I think they mean they don't get the joke even knowing the correct interpretation. (I'm British so read it as underwear naturally, and also don't get it.)
I don't think it's meant to be a joke with a punchline, more like an absurdly comical Dr. Who-esque situation. "You think you had a bad day? Well, I..."
It's at least equally awkward to suddenly find your house full of soldiers while you are in your underwear whether you are male or female. In fact I would say that it would be more embarrassing for many men. Male underwear is not really meant for public display.
Oh - is full of soldiers. Maybe I'm just tired, but for some reason the lack of 'is' made it seem more distant and I didn't grok that the speaker was in the house with the soldiers (and no trousers on). Or I just tied up looking for a 'joke'.
Stuck in between, Canada is just weird. I learned speak a liminal dialect of Canadian from a mix of 1970s CBC radio presenters, UK expat caregivers and teachers, theatre school educated neigbours. It wasn't just "Canadian dainty," as people who said shed-ule were considered to have an affectation, but that influence was prominent. Both the anglo Westmount area in Montreal and the uptown neighbourhoods of Toronto have a detectable patter that isn't so much british as an emphasis on articulating complete thoughts, which at the time came from being raised by parents with multiple generations of education. Kids who went on to go to school in Boston or New Haven tended to come back with a more American mannerism, which abraded off some of their recieved colonial agreeableness, but you could hear them code switching because Americans typically don't play at banter the way people from commonwealth countries still do.
American banter is closer to a spectrum of what we would call chirping or passive aggression, as their culture didn't inherit a presumption of benevolence or a sense of noblesse oblige, but what I like about American culture and language is that where commonwealth deference is based on the polite presumption the person you are speaking to is secretly noble, Amercan deference respects that the person you are speaking to is plausibly equally dangerous. Having worked with a number of cross-border teams, the misunderstandings can be both comical, and irreconcilable.
That's an interesting point, but I don't think the American distinction relates to 'danger' rather, it's just that they are less formal, more gregarious, less social protocol, and more familiar.
It's danger because the concept of polite has remnants of frontier culture, and just like the commonwealth doesn't have "nobles" anymore america doesn't have gunslingers, but I'm saying the origin of the etiquette that forms the culture is related to them.
Americans are very formal with very strictly observed social protocols, you're just not allowed to talk about them because then it would acknowledge class, which is the last great taboo there. If you want to see what breaking American formal rules and social protocols looks like, tease them for crossing personal boundaries or poke fun at uniquely middle class aspirations, and it can make you an enemy for life.
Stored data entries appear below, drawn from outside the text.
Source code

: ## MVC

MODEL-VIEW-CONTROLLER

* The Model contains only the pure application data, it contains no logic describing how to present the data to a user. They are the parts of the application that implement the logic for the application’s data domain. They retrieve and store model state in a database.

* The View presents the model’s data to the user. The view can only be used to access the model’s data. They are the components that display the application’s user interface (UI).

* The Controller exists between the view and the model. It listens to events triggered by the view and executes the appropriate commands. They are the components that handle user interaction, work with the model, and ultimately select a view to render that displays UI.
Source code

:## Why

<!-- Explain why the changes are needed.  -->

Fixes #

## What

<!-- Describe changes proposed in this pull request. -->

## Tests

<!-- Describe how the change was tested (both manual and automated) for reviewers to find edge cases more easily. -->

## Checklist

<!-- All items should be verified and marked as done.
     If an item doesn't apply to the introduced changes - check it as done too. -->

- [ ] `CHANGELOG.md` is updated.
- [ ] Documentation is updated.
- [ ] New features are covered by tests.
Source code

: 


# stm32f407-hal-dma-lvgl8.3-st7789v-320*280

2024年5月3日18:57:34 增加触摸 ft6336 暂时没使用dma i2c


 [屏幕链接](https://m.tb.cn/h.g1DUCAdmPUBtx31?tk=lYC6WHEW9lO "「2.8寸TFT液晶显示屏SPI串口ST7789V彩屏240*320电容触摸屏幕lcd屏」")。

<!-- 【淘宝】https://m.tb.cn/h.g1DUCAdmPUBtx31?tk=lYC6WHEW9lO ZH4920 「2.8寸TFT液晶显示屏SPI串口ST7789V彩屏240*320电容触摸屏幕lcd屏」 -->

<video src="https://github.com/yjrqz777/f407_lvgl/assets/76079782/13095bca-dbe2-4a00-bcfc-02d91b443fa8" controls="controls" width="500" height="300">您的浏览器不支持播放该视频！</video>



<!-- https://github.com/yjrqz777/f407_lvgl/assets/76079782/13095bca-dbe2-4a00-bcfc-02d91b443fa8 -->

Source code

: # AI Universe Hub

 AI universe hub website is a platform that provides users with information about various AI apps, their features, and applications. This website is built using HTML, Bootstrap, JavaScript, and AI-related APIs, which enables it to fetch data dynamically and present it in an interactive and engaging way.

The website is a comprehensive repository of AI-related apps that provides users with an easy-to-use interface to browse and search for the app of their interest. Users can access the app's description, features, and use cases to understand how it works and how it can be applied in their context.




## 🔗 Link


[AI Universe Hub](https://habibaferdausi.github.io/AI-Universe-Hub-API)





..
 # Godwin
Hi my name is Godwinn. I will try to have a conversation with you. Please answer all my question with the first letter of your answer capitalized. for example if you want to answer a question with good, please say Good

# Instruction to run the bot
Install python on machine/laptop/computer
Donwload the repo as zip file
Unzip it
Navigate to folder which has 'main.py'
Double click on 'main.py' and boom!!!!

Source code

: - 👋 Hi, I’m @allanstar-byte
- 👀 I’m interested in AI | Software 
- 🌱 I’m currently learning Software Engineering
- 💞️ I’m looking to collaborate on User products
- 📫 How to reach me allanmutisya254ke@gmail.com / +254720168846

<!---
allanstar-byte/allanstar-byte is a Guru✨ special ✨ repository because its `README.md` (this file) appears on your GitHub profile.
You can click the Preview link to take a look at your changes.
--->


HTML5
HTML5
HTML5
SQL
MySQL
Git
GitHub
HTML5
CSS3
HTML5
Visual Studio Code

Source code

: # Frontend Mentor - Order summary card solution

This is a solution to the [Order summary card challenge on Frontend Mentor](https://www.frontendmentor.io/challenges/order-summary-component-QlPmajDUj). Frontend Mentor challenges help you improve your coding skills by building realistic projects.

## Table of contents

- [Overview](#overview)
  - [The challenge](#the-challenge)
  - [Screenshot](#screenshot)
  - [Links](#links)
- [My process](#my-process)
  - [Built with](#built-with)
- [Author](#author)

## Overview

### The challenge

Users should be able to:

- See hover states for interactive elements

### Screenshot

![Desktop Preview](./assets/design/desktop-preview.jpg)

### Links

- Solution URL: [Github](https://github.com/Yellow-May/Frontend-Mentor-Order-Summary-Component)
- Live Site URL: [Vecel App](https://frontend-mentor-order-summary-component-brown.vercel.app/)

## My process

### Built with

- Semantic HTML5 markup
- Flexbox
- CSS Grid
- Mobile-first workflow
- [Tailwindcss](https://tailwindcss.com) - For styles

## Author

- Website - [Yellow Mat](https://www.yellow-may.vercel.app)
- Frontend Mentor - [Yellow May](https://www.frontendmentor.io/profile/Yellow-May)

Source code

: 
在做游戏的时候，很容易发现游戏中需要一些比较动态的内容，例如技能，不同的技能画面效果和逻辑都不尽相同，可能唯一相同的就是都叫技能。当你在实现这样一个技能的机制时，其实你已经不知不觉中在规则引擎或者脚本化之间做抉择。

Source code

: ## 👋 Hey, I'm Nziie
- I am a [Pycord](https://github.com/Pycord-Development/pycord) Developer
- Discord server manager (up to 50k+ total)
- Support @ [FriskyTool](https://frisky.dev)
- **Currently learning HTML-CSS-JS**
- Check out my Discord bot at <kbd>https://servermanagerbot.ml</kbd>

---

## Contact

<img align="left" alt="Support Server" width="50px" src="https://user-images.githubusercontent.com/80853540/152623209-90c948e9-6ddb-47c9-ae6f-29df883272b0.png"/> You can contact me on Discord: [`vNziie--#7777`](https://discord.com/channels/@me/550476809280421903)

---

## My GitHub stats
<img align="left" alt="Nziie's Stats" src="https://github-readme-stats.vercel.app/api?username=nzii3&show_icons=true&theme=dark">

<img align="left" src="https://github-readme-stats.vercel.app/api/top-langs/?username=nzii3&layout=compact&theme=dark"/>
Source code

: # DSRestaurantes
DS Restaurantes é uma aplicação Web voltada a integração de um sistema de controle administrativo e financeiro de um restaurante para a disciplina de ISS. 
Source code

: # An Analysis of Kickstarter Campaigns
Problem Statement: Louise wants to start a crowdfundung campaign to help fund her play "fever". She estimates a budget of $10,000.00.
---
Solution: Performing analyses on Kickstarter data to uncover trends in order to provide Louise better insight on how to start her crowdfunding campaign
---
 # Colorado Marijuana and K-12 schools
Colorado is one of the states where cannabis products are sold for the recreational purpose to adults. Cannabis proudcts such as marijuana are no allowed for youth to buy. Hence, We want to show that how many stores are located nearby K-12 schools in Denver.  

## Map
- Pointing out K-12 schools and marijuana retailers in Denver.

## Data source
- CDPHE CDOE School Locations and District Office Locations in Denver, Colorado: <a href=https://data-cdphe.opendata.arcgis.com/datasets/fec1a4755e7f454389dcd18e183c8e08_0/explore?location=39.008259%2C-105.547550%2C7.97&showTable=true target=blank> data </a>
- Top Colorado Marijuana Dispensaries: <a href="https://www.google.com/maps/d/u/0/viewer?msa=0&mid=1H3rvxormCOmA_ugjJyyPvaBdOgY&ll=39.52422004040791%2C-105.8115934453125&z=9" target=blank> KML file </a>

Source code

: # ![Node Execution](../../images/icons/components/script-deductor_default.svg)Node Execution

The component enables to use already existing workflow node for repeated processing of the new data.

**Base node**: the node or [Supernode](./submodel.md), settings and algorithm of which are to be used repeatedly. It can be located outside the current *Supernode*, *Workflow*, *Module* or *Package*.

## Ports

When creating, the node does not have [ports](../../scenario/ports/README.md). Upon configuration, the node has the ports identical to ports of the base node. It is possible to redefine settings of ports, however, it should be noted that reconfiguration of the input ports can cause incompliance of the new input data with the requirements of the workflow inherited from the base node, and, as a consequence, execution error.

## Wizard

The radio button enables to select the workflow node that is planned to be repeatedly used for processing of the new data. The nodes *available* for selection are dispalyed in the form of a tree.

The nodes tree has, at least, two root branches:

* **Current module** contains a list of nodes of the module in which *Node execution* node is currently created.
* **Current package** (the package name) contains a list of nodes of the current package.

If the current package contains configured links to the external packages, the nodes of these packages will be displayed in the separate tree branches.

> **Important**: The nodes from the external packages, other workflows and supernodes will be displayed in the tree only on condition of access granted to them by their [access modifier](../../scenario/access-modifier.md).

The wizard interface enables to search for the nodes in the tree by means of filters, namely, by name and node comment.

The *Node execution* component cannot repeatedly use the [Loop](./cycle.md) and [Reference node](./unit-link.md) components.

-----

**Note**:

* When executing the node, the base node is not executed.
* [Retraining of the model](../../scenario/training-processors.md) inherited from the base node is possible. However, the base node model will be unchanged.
Recent American etiquette requires that you just "get it," in terms of who has the power in a situation because they very-officially don't use formalisms, and this tacit alignment and sensitivity to its shifts in particular is a big class signifier there. Most of them don't have a cultural abstraction for relating impersonally, where in other cultures you would acknowledge you are relating based on implied rules. Sometimes it's a relief, and sometimes the cringe is almost fatal. A personal example would be that to me, west coast culture is a lot like being around revolutionary marxists who make a point of being rude to wait staff because they think civility is bourgeois oppression, so as an outsider with normal adult boundaries, I can find it a bit alien. The culture I'm from emphasizes relating to service by learning to be worthy of it, which is probably equally bizarre to someone not familiar with that kind of interaction.
You don't get a lot of "americans are weird," perspective these days because the internet just assumes everyone has been educated by television shows that were written to entertain people, and mimicking actors is normal behaviour, but since we're into accents and culture, yes, americans can be pretty weird. :)
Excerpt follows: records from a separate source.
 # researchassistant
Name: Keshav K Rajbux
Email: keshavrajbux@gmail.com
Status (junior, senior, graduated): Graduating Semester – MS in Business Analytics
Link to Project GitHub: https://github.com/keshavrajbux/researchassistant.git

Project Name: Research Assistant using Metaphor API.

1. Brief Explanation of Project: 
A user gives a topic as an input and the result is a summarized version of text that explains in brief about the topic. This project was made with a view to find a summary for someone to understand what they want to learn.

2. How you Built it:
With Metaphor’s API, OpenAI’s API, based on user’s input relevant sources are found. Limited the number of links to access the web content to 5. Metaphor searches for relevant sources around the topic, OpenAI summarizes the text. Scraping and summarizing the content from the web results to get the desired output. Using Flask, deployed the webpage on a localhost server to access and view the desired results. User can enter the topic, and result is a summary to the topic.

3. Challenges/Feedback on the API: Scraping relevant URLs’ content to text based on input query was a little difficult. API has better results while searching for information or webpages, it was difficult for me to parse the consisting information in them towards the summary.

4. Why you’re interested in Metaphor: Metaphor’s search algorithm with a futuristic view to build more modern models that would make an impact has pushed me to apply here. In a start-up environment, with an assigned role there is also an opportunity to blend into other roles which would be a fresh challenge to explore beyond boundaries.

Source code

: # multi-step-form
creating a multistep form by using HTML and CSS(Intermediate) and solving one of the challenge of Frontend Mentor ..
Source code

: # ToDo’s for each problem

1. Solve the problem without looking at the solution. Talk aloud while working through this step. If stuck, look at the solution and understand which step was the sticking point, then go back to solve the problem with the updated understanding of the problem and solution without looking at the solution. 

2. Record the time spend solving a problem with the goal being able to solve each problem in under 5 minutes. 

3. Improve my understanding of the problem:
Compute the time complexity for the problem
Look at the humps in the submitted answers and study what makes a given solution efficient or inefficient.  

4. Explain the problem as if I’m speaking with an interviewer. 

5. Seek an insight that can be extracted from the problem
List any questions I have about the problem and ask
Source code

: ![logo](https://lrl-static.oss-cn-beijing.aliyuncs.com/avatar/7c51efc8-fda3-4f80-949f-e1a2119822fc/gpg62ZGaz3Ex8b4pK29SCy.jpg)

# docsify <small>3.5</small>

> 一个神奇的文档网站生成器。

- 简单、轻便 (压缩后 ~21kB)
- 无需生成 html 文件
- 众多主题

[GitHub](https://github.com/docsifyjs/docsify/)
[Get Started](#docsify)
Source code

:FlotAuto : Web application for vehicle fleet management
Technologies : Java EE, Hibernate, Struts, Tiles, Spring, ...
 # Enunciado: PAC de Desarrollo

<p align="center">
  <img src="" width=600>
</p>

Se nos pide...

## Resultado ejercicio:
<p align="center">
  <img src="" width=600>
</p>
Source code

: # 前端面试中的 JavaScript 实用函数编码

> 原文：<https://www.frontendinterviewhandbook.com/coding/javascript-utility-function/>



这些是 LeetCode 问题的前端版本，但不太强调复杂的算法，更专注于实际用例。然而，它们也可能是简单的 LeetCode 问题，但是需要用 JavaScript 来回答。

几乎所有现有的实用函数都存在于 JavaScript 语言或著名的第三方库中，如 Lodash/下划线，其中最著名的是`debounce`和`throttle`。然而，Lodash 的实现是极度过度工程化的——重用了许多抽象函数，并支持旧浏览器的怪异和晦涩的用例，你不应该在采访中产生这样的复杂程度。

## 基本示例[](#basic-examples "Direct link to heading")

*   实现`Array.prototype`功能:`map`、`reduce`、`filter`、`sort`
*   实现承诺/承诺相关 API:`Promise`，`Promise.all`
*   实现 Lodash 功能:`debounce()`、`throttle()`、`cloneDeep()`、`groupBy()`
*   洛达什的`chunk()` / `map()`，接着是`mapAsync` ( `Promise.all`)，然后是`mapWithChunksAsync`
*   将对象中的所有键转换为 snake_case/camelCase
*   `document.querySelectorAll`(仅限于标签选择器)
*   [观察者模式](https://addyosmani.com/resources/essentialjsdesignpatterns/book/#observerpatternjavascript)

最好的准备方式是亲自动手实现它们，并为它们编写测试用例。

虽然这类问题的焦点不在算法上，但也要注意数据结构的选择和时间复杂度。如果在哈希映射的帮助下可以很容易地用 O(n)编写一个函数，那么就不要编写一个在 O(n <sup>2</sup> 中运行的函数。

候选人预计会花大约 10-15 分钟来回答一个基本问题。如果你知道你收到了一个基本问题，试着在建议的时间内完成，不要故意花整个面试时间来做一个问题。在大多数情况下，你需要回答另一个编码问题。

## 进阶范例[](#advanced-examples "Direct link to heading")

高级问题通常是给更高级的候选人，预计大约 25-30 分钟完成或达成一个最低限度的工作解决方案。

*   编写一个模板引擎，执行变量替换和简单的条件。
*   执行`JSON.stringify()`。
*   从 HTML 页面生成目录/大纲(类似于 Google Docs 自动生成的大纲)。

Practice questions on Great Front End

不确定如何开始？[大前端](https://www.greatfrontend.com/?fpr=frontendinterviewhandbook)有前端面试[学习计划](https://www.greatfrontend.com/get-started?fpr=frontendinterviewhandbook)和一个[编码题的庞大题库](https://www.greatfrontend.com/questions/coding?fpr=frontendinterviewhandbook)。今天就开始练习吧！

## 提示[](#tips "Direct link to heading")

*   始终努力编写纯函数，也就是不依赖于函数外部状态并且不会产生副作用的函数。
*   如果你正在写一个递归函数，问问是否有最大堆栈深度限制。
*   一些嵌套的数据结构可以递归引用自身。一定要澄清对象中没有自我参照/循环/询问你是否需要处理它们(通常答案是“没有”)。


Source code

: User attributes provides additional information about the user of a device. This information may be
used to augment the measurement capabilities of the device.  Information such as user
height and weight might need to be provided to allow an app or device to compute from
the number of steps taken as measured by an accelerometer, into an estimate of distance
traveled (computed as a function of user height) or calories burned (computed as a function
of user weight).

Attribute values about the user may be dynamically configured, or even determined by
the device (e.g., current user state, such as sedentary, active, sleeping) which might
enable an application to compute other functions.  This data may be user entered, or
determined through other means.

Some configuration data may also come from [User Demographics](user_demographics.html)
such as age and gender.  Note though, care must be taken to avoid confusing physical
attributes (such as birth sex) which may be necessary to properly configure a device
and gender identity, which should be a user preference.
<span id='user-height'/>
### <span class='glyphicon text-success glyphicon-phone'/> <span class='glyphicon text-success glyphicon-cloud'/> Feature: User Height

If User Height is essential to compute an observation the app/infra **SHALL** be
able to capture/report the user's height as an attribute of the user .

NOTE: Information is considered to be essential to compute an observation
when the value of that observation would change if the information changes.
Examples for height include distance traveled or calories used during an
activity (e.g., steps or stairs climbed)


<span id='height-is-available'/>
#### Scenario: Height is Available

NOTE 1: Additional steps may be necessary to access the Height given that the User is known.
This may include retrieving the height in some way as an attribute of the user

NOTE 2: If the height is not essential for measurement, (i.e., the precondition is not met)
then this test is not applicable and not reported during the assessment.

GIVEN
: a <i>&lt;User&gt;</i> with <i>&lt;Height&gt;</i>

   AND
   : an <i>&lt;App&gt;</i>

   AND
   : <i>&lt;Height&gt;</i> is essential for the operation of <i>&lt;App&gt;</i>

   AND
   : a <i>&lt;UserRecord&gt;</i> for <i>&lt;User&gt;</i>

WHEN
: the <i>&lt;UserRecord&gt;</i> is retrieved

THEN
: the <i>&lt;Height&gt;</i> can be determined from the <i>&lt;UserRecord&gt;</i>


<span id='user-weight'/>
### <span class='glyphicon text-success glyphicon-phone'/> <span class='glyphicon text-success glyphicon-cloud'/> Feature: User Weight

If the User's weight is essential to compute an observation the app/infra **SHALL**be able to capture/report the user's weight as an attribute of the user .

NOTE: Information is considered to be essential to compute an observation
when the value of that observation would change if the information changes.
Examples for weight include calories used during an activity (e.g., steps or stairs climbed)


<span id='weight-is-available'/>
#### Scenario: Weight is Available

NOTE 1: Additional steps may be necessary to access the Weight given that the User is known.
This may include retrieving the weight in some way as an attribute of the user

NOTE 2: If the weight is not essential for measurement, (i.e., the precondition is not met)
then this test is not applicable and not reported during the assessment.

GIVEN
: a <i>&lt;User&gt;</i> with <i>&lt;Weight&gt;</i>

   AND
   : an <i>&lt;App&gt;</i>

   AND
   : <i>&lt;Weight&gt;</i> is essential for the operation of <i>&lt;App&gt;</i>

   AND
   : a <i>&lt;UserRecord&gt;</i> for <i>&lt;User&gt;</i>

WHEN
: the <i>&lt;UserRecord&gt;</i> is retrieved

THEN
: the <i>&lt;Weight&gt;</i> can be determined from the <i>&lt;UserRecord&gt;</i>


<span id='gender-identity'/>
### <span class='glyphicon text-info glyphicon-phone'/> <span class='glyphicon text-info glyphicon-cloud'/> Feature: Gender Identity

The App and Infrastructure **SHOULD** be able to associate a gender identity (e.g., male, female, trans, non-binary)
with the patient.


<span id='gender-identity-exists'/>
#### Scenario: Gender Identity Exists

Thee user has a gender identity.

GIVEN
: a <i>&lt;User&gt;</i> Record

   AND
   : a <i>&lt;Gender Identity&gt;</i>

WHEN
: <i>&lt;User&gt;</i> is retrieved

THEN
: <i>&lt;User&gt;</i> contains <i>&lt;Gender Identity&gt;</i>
Somewhat recently I stumbled upon a commentary about how sometimes Russians are perceived by Amercians as almost snobby by the way they talk. As I understood it's just the result of Received Pronunciation and a pretty formal English by the book, without an actual, "live" language.
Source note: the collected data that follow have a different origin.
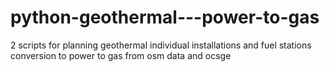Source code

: # python-geothermal---power-to-gas
2 scripts for planning geothermal individual installations and fuel stations conversion to power to gas from osm data and ocsge
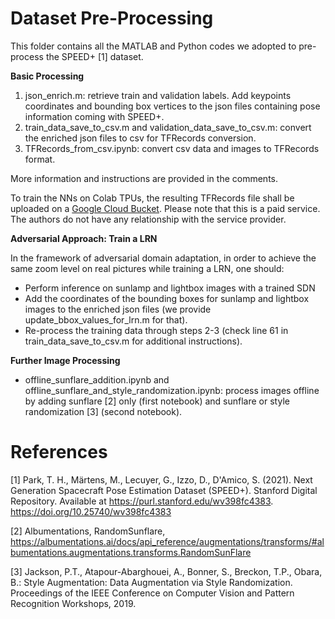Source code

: # Dataset Pre-Processing

This folder contains all the MATLAB and Python codes we adopted to pre-process the SPEED+ [1] dataset.

<b>Basic Processing</b>
1.	json_enrich.m: retrieve train and validation labels. Add keypoints coordinates and bounding box vertices to the json files containing pose information coming with SPEED+.
2.	train_data_save_to_csv.m and validation_data_save_to_csv.m: convert the enriched json files to csv for TFRecords conversion.
3.	TFRecords_from_csv.ipynb: convert csv data and images to TFRecords format.

More information and instructions are provided in the comments.

To train the NNs on Colab TPUs, the resulting TFRecords file shall be uploaded on a [Google Cloud Bucket](https://cloud.google.com/storage/docs/creating-buckets). Please note that this is a paid service. The authors do not have any relationship with the service provider.

<b>Adversarial Approach: Train a LRN</b>

In the framework of adversarial domain adaptation, in order to achieve the same zoom level on real pictures while training a LRN, one should:
-	Perform inference on sunlamp and lightbox images with a trained SDN
-	Add the coordinates of the bounding boxes for sunlamp and lightbox images to the enriched json files (we provide update_bbox_values_for_lrn.m for that).
-	Re-process the training data through steps 2-3 (check line 61 in train_data_save_to_csv.m  for additional instructions).


<b>Further Image Processing </b>
-	offline_sunflare_addition.ipynb and offline_sunflare_and_style_randomization.ipynb: process images offline by adding sunflare [2] only (first notebook) and sunflare or style randomization [3] (second notebook).

# References

[1] Park, T. H., Märtens, M., Lecuyer, G., Izzo, D., D'Amico, S. (2021). Next Generation Spacecraft Pose Estimation Dataset (SPEED+). Stanford Digital Repository. Available at https://purl.stanford.edu/wv398fc4383. https://doi.org/10.25740/wv398fc4383

[2] Albumentations, RandomSunflare, https://albumentations.ai/docs/api_reference/augmentations/transforms/#albumentations.augmentations.transforms.RandomSunFlare

[3] Jackson, P.T., Atapour-Abarghouei, A., Bonner, S., Breckon, T.P., Obara, B.: Style Augmentation: Data Augmentation via Style Randomization. Proceedings of the IEEE Conference on Computer Vision and Pattern Recognition Workshops, 2019. 

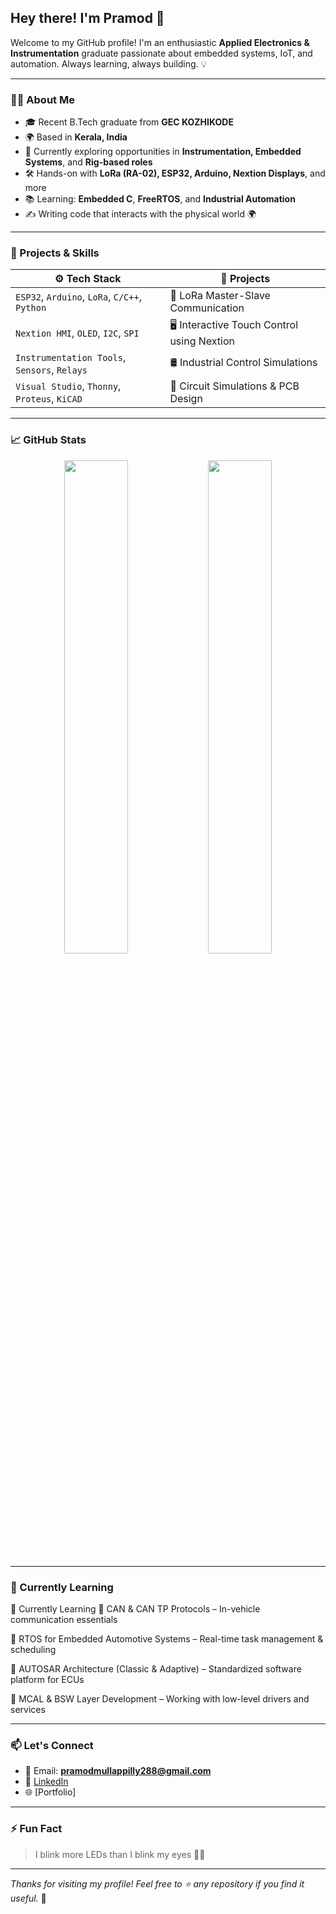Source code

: ## Hey there! I'm Pramod 👋

Welcome to my GitHub profile! I'm an enthusiastic **Applied Electronics & Instrumentation** graduate passionate about embedded systems, IoT, and automation. Always learning, always building. 💡

---

### 👨‍💻 About Me

- 🎓 Recent B.Tech graduate from **GEC KOZHIKODE**
- 🌍 Based in **Kerala, India**
- 🔧 Currently exploring opportunities in **Instrumentation, Embedded Systems**, and **Rig-based roles**
- 🛠️ Hands-on with **LoRa (RA-02), ESP32, Arduino, Nextion Displays**, and more
- 📚 Learning: **Embedded C**, **FreeRTOS**, and **Industrial Automation**
- ✍️ Writing code that interacts with the physical world 🌍

---

### 🚀 Projects & Skills

| ⚙️ Tech Stack | 🔬 Projects |
|--------------|-------------|
| `ESP32`, `Arduino`, `LoRa`, `C/C++`, `Python` | 📡 LoRa Master-Slave Communication |
| `Nextion HMI`, `OLED`, `I2C`, `SPI` | 🖥️ Interactive Touch Control using Nextion |
| `Instrumentation Tools`, `Sensors`, `Relays` | 🛢️ Industrial Control Simulations |
| `Visual Studio`, `Thonny`, `Proteus`, `KiCAD` | 🧪 Circuit Simulations & PCB Design |

---

### 📈 GitHub Stats

<p align="center">
  <img src="https://github-readme-stats.vercel.app/api?username=Pramod121212&show_icons=true&theme=radical" width="45%"/>
  <img src="https://github-readme-streak-stats.herokuapp.com?user=Pramod121212&theme=radical&hide_border=false" width="45%"/>
</p>

---

### 🌱 Currently Learning

🌱 Currently Learning
🚗 CAN & CAN TP Protocols – In-vehicle communication essentials

🧠 RTOS for Embedded Automotive Systems – Real-time task management & scheduling

🧩 AUTOSAR Architecture (Classic & Adaptive) – Standardized software platform for ECUs

🔧 MCAL & BSW Layer Development – Working with low-level drivers and services


---

### 📫 Let's Connect

- 📧 Email: **pramodmullappilly288@gmail.com**
- 💼 [LinkedIn](www.linkedin.com/in/pramod-m-a39224271)
- 🌐 [Portfolio]

---

### ⚡ Fun Fact

> I blink more LEDs than I blink my eyes 👀💡

---

_Thanks for visiting my profile! Feel free to ⭐ any repository if you find it useful._ 🚀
'Polite' has nothing to do with 'fear' of gunslingers.
And 'common, middle class politeness' is just a behaviour along the same way as not farting, swearing scratching your balls.
"you're just not allowed to talk about them because then it would acknowledge class"
No, nobody is worried that you're going to bring up class.
There are some PC taboos which if broken, will cause some people to be upset, but that's more or less social politics, not class.
"west coast culture is a lot like being around revolutionary marxists who make a point of being rude to wait staff because they think civility is bourgeois oppression,"
I don't want to upset you but this is a ridiculous. I respect creative contemplation, but this is nowhere near reality.
I was developing a software application for a British customer. I sent him an update to review and in the README noted that I had disabled one of the features "for the nonce".
Fortunately he had a good sense of humo(u)r and forgave me.
I am a New Zealander, and a common difficulty with visitors is the difference between “can’t” and “cunt”. The vowel has exactly the same sound, but it is long for can’t, and short for cunt. Can uses a different vowel sound from can’t, which means we can misunderstand Americans who don’t pronounce the t in can’t properly. Fortunately we can usually pick that a tourist using the word cunt usually means can’t. It is especially difficult for some people, because they don’t naturally understand vowel length changes. In Māori and Latin vowel length is critical to differentiate words.
Kiwis often understand both British and American usages of words, for example calling something “completely pants” makes sense to me. Pissed can be used in either a British or American sense.
I have only ever heard of nonce in the software engineering sense, and never in the perverse sense (and I have a much wider vocabulary than most).
Pants here means trousers, following the American usage.
Usage of some individual Māori words within an otherwise English sentence is becoming more common here (cultural pride versus historical cringe), but I would expect most kiwis avoid using them if speaking to a tourist.
For the nonce means the same in British English, it's just not very common. He was just winding you up because it can be interpreted as for the kiddie fiddler. Think of Tommy: Fiddle about, https://genius.com/The-who-fiddle-about-lyrics
As a recently arrived Brit at Bell Labs in Naperville in the early 1980s I was presenting code in my first US code review. The code was typical K+R C with single character variable names x, y, and z amongst others. All seemed to be going well until near the end when somebody asked what I meant by the variable "zed."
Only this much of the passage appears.